Futurium, l’immenso museo (gratis) di Berlino dedicato al progresso e alla tecnologia

La mostra del futuro di circa 3000 metri quadrati aperta gratuitamente al pubblico. Il centro all’insegna dell’innovazione è anche luogo di confronto e di scambio di idee sul futuro

Il Futurium, che si trova nel Regierungsvertel, il quartiere governativo di Berlino, offre conferenze, seminari, visite guidate ed esposizioni dedicate al futuro e alle sue tecnologie.
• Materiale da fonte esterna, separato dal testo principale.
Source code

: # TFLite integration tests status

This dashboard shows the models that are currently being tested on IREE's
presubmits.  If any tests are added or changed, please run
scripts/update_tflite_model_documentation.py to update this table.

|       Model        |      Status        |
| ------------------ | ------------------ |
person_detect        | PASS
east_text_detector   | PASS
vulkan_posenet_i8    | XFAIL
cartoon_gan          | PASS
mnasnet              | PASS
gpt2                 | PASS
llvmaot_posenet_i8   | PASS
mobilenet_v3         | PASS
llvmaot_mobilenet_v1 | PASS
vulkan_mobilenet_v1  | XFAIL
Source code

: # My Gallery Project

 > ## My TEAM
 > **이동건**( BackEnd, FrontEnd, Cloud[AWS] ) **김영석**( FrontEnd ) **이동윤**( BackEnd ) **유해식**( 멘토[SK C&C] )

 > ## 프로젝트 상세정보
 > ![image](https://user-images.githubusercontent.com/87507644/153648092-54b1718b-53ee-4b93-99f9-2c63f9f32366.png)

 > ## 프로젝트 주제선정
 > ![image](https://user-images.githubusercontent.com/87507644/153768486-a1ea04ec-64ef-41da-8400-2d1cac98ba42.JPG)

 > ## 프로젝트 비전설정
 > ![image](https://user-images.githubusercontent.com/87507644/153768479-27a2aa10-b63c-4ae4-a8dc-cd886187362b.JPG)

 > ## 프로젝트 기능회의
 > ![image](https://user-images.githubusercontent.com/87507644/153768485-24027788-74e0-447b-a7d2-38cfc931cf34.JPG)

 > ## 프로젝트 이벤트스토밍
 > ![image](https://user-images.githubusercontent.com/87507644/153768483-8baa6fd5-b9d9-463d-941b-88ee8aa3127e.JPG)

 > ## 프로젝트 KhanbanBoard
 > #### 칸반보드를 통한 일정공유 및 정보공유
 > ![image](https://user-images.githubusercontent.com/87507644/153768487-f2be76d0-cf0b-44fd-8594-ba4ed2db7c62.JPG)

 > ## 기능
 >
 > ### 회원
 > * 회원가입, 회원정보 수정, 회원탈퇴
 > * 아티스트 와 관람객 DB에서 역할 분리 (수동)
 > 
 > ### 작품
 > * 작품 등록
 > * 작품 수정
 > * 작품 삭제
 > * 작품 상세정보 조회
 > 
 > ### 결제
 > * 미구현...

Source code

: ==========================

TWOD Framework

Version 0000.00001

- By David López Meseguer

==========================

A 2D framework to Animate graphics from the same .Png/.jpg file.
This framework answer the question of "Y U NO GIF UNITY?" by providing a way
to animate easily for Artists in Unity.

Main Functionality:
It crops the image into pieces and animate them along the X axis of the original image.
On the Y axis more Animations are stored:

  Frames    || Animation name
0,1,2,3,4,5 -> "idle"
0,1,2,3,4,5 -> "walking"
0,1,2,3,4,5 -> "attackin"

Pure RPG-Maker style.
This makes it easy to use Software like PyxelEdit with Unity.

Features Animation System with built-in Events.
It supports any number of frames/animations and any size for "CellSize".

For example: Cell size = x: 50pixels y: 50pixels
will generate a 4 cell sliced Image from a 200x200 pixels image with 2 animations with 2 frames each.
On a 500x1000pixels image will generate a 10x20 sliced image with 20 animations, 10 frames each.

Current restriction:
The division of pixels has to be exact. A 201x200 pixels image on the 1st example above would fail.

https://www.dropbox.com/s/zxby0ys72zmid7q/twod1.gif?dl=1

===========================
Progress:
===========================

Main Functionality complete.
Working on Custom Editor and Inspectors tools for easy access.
Esso si contrappone, con la sua struttura innovativa in vetro e in metallo, agli altri edifici del quartiere. Il seminterrato ospita il “Futurium Lab”, fornito di tecnologie avanzate, tra cui stampanti 3D,  dedicato a tutti coloro che hanno voglia di sperimentare le proprie idee e di trasformarle in realtà. Al piano superiore è situata la grande sala espositiva che presenta oggetti visionari, con lo scopo di suscitare interesse per il futuro nei visitatori. Infine, sul tetto dell’edificio è presente lo “Skywalk”, in cui è possibile godersi una vista spettacolare dell’orizzonte della città, tra cui la cupola del Reichstag.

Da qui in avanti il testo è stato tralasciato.